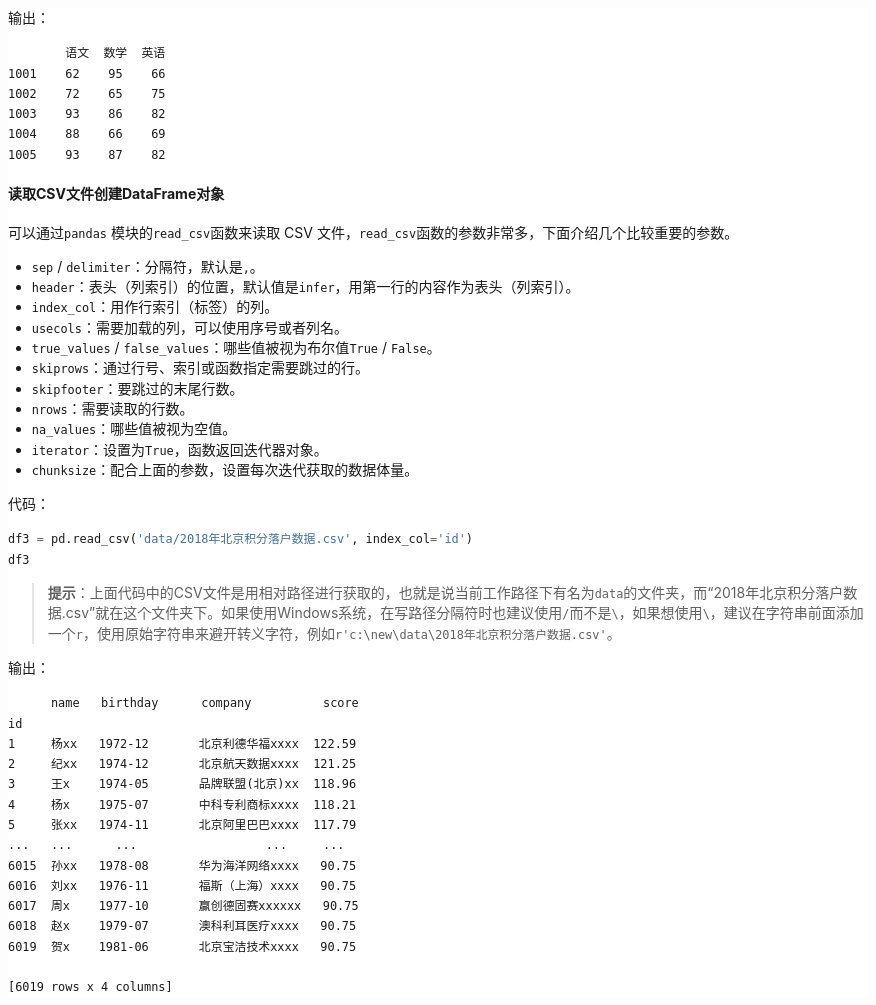 输出：

```
        语文  数学  英语
1001    62    95    66
1002    72    65    75
1003    93    86    82
1004    88    66    69
1005    93    87    82
```

#### 读取CSV文件创建DataFrame对象

可以通过`pandas` 模块的`read_csv`函数来读取 CSV 文件，`read_csv`函数的参数非常多，下面介绍几个比较重要的参数。

- `sep` / `delimiter`：分隔符，默认是`,`。
- `header`：表头（列索引）的位置，默认值是`infer`，用第一行的内容作为表头（列索引）。
- `index_col`：用作行索引（标签）的列。
- `usecols`：需要加载的列，可以使用序号或者列名。
- `true_values` / `false_values`：哪些值被视为布尔值`True` / `False`。
- `skiprows`：通过行号、索引或函数指定需要跳过的行。
- `skipfooter`：要跳过的末尾行数。
- `nrows`：需要读取的行数。
- `na_values`：哪些值被视为空值。
- `iterator`：设置为`True`，函数返回迭代器对象。
- `chunksize`：配合上面的参数，设置每次迭代获取的数据体量。

代码：

```python
df3 = pd.read_csv('data/2018年北京积分落户数据.csv', index_col='id')
df3
```

> **提示**：上面代码中的CSV文件是用相对路径进行获取的，也就是说当前工作路径下有名为`data`的文件夹，而“2018年北京积分落户数据.csv”就在这个文件夹下。如果使用Windows系统，在写路径分隔符时也建议使用`/`而不是`\`，如果想使用`\`，建议在字符串前面添加一个`r`，使用原始字符串来避开转义字符，例如`r'c:\new\data\2018年北京积分落户数据.csv'`。

输出：

```
      name   birthday      company          score
id                                             
1     杨xx   1972-12       北京利德华福xxxx  122.59
2     纪xx   1974-12       北京航天数据xxxx  121.25
3     王x    1974-05       品牌联盟(北京)xx  118.96
4     杨x    1975-07       中科专利商标xxxx  118.21
5     张xx   1974-11       北京阿里巴巴xxxx  117.79
...   ...      ...                  ...     ...
6015  孙xx   1978-08       华为海洋网络xxxx   90.75
6016  刘xx   1976-11       福斯（上海）xxxx   90.75
6017  周x    1977-10       赢创德固赛xxxxxx   90.75
6018  赵x    1979-07       澳科利耳医疗xxxx   90.75
6019  贺x    1981-06       北京宝洁技术xxxx   90.75

[6019 rows x 4 columns]
```
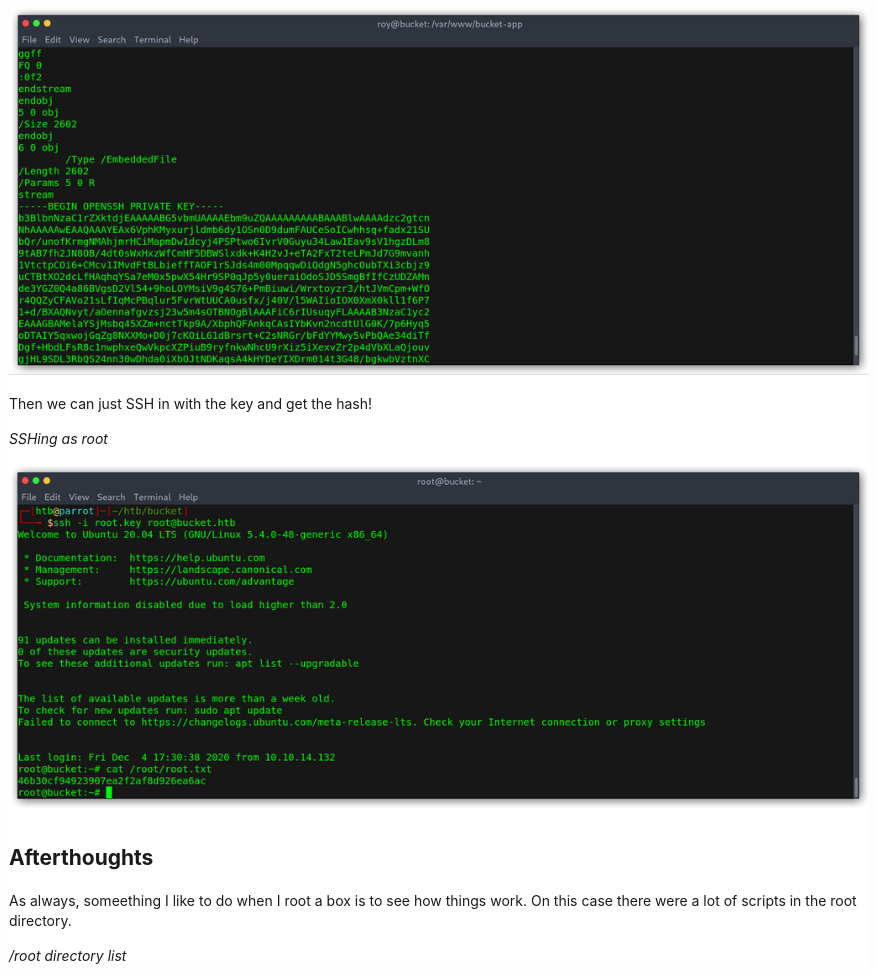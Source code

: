 ![Img](images/privesc14.png)

Then we can just SSH in with the key and get the hash!

*SSHing as root*

![Img](images/privesc15.png)


## Afterthoughts

As always, someething I like to do when I root a box is to see how things work. On this case there were a lot of scripts in the root directory.

*/root directory list*
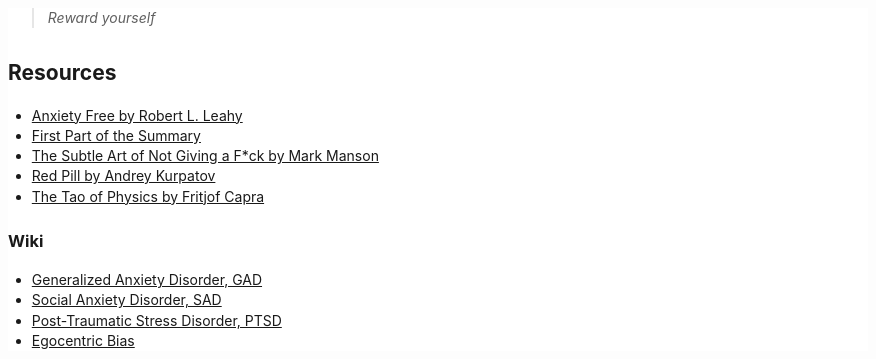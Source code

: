 > _Reward yourself_

## Resources

- [Anxiety Free by Robert L. Leahy](https://www.goodreads.com/book/show/7923900-anxiety-free)
- [First Part of the Summary](/blog/anxiety-free)
- [The Subtle Art of Not Giving a F\*ck by Mark Manson](/blog/the-subtle-art-of-not-giving-a-fuck/)
- [Red Pill by Andrey Kurpatov](/blog/red-pill/)
- [The Tao of Physics by Fritjof Capra](/blog/the-tao-of-physics/)

### Wiki

- [Generalized Anxiety Disorder, GAD](https://en.wikipedia.org/wiki/Generalized_anxiety_disorder)
- [Social Anxiety Disorder, SAD](https://en.wikipedia.org/wiki/Social_anxiety_disorder)
- [Post-Traumatic Stress Disorder, PTSD](https://en.wikipedia.org/wiki/Post-traumatic_stress_disorder)
- [Egocentric Bias](https://en.wikipedia.org/wiki/Egocentric_bias)
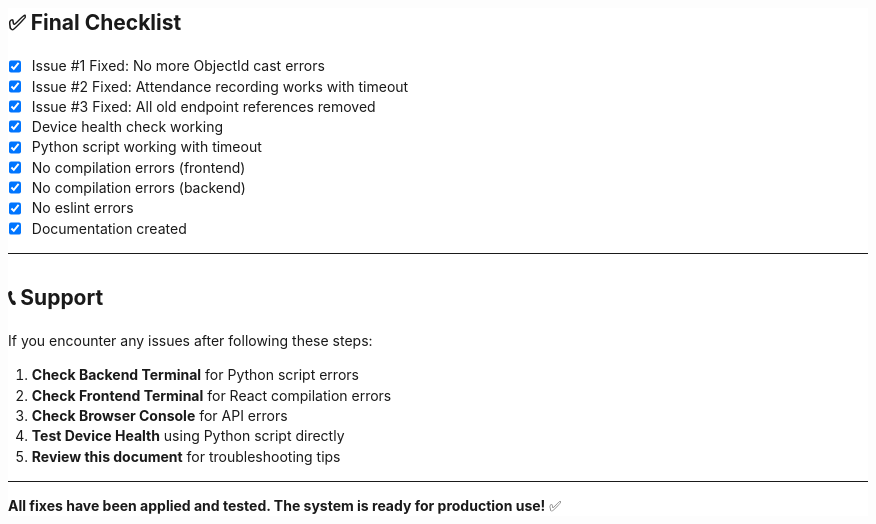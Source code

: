 
## ✅ Final Checklist

- [x] Issue #1 Fixed: No more ObjectId cast errors
- [x] Issue #2 Fixed: Attendance recording works with timeout
- [x] Issue #3 Fixed: All old endpoint references removed
- [x] Device health check working
- [x] Python script working with timeout
- [x] No compilation errors (frontend)
- [x] No compilation errors (backend)
- [x] No eslint errors
- [x] Documentation created

---

## 📞 Support

If you encounter any issues after following these steps:

1. **Check Backend Terminal** for Python script errors
2. **Check Frontend Terminal** for React compilation errors
3. **Check Browser Console** for API errors
4. **Test Device Health** using Python script directly
5. **Review this document** for troubleshooting tips

---

**All fixes have been applied and tested. The system is ready for production use!** ✅
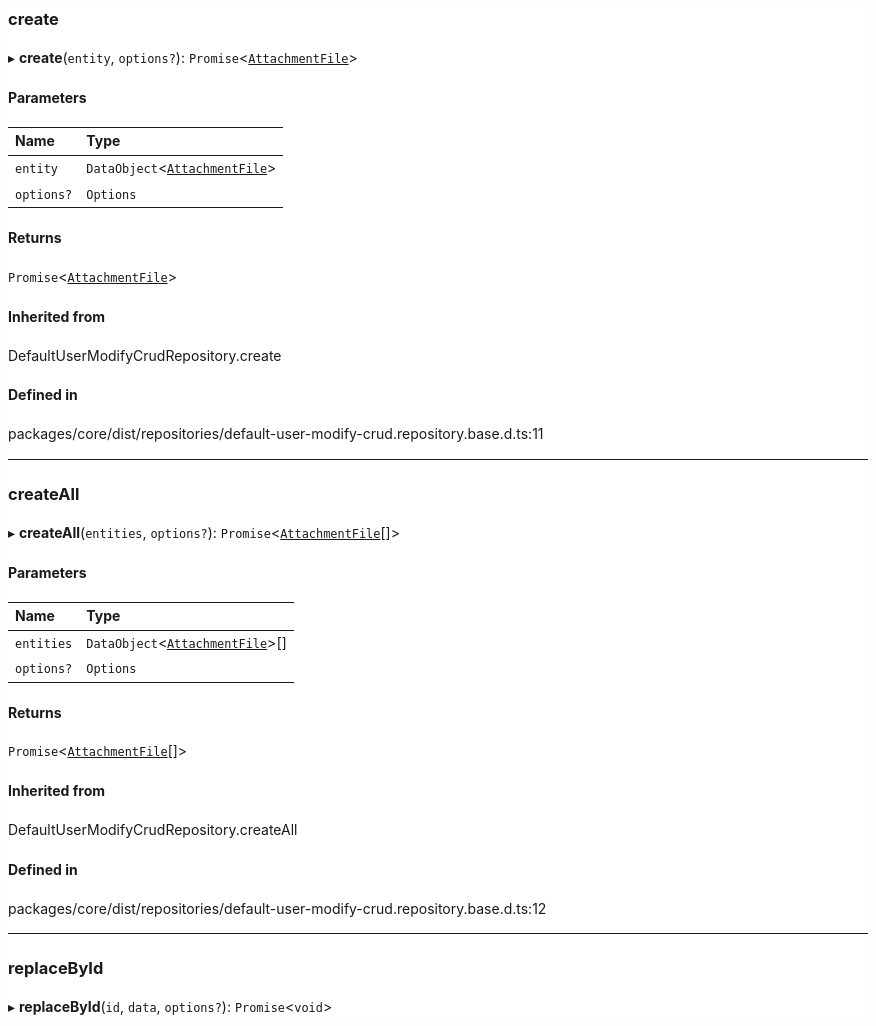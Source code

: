 ### create

▸ **create**(`entity`, `options?`): `Promise`<[`AttachmentFile`](AttachmentFile.md)\>

#### Parameters

| Name | Type |
| :------ | :------ |
| `entity` | `DataObject`<[`AttachmentFile`](AttachmentFile.md)\> |
| `options?` | `Options` |

#### Returns

`Promise`<[`AttachmentFile`](AttachmentFile.md)\>

#### Inherited from

DefaultUserModifyCrudRepository.create

#### Defined in

packages/core/dist/repositories/default-user-modify-crud.repository.base.d.ts:11

___

### createAll

▸ **createAll**(`entities`, `options?`): `Promise`<[`AttachmentFile`](AttachmentFile.md)[]\>

#### Parameters

| Name | Type |
| :------ | :------ |
| `entities` | `DataObject`<[`AttachmentFile`](AttachmentFile.md)\>[] |
| `options?` | `Options` |

#### Returns

`Promise`<[`AttachmentFile`](AttachmentFile.md)[]\>

#### Inherited from

DefaultUserModifyCrudRepository.createAll

#### Defined in

packages/core/dist/repositories/default-user-modify-crud.repository.base.d.ts:12

___

### replaceById

▸ **replaceById**(`id`, `data`, `options?`): `Promise`<`void`\>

_Required action_
An exact transcript of the listing is needed, free of pictures.

_Answer_
 输出：

```
        语文  数学  英语
1001    62    95    66
1002    72    65    75
1003    93    86    82
1004    88    66    69
1005    93    87    82
```

#### 读取CSV文件创建DataFrame对象

可以通过`pandas` 模块的`read_csv`函数来读取 CSV 文件，`read_csv`函数的参数非常多，下面介绍几个比较重要的参数。

- `sep` / `delimiter`：分隔符，默认是`,`。
- `header`：表头（列索引）的位置，默认值是`infer`，用第一行的内容作为表头（列索引）。
- `index_col`：用作行索引（标签）的列。
- `usecols`：需要加载的列，可以使用序号或者列名。
- `true_values` / `false_values`：哪些值被视为布尔值`True` / `False`。
- `skiprows`：通过行号、索引或函数指定需要跳过的行。
- `skipfooter`：要跳过的末尾行数。
- `nrows`：需要读取的行数。
- `na_values`：哪些值被视为空值。
- `iterator`：设置为`True`，函数返回迭代器对象。
- `chunksize`：配合上面的参数，设置每次迭代获取的数据体量。

代码：

```python
df3 = pd.read_csv('data/2018年北京积分落户数据.csv', index_col='id')
df3
```

> **提示**：上面代码中的CSV文件是用相对路径进行获取的，也就是说当前工作路径下有名为`data`的文件夹，而“2018年北京积分落户数据.csv”就在这个文件夹下。如果使用Windows系统，在写路径分隔符时也建议使用`/`而不是`\`，如果想使用`\`，建议在字符串前面添加一个`r`，使用原始字符串来避开转义字符，例如`r'c:\new\data\2018年北京积分落户数据.csv'`。

输出：

```
      name   birthday      company          score
id                                             
1     杨xx   1972-12       北京利德华福xxxx  122.59
2     纪xx   1974-12       北京航天数据xxxx  121.25
3     王x    1974-05       品牌联盟(北京)xx  118.96
4     杨x    1975-07       中科专利商标xxxx  118.21
5     张xx   1974-11       北京阿里巴巴xxxx  117.79
...   ...      ...                  ...     ...
6015  孙xx   1978-08       华为海洋网络xxxx   90.75
6016  刘xx   1976-11       福斯（上海）xxxx   90.75
6017  周x    1977-10       赢创德固赛xxxxxx   90.75
6018  赵x    1979-07       澳科利耳医疗xxxx   90.75
6019  贺x    1981-06       北京宝洁技术xxxx   90.75

[6019 rows x 4 columns]
```
Source code

: ![Img](images/privesc14.png)

Then we can just SSH in with the key and get the hash!

*SSHing as root*

![Img](images/privesc15.png)


## Afterthoughts

As always, someething I like to do when I root a box is to see how things work. On this case there were a lot of scripts in the root directory.

*/root directory list*
Source code

: > _Reward yourself_

## Resources

- [Anxiety Free by Robert L. Leahy](https://www.goodreads.com/book/show/7923900-anxiety-free)
- [First Part of the Summary](/blog/anxiety-free)
- [The Subtle Art of Not Giving a F\*ck by Mark Manson](/blog/the-subtle-art-of-not-giving-a-fuck/)
- [Red Pill by Andrey Kurpatov](/blog/red-pill/)
- [The Tao of Physics by Fritjof Capra](/blog/the-tao-of-physics/)

### Wiki

- [Generalized Anxiety Disorder, GAD](https://en.wikipedia.org/wiki/Generalized_anxiety_disorder)
- [Social Anxiety Disorder, SAD](https://en.wikipedia.org/wiki/Social_anxiety_disorder)
- [Post-Traumatic Stress Disorder, PTSD](https://en.wikipedia.org/wiki/Post-traumatic_stress_disorder)
- [Egocentric Bias](https://en.wikipedia.org/wiki/Egocentric_bias)
Source code

: 
## ✅ Final Checklist

- [x] Issue #1 Fixed: No more ObjectId cast errors
- [x] Issue #2 Fixed: Attendance recording works with timeout
- [x] Issue #3 Fixed: All old endpoint references removed
- [x] Device health check working
- [x] Python script working with timeout
- [x] No compilation errors (frontend)
- [x] No compilation errors (backend)
- [x] No eslint errors
- [x] Documentation created

---

## 📞 Support

If you encounter any issues after following these steps:

1. **Check Backend Terminal** for Python script errors
2. **Check Frontend Terminal** for React compilation errors
3. **Check Browser Console** for API errors
4. **Test Device Health** using Python script directly
5. **Review this document** for troubleshooting tips

---

**All fixes have been applied and tested. The system is ready for production use!** ✅
Source code

: ### create

▸ **create**(`entity`, `options?`): `Promise`<[`AttachmentFile`](AttachmentFile.md)\>

#### Parameters

| Name | Type |
| :------ | :------ |
| `entity` | `DataObject`<[`AttachmentFile`](AttachmentFile.md)\> |
| `options?` | `Options` |

#### Returns

`Promise`<[`AttachmentFile`](AttachmentFile.md)\>

#### Inherited from

DefaultUserModifyCrudRepository.create

#### Defined in

packages/core/dist/repositories/default-user-modify-crud.repository.base.d.ts:11

___

### createAll

▸ **createAll**(`entities`, `options?`): `Promise`<[`AttachmentFile`](AttachmentFile.md)[]\>

#### Parameters

| Name | Type |
| :------ | :------ |
| `entities` | `DataObject`<[`AttachmentFile`](AttachmentFile.md)\>[] |
| `options?` | `Options` |

#### Returns

`Promise`<[`AttachmentFile`](AttachmentFile.md)[]\>

#### Inherited from

DefaultUserModifyCrudRepository.createAll

#### Defined in

packages/core/dist/repositories/default-user-modify-crud.repository.base.d.ts:12

___

### replaceById

▸ **replaceById**(`id`, `data`, `options?`): `Promise`<`void`\>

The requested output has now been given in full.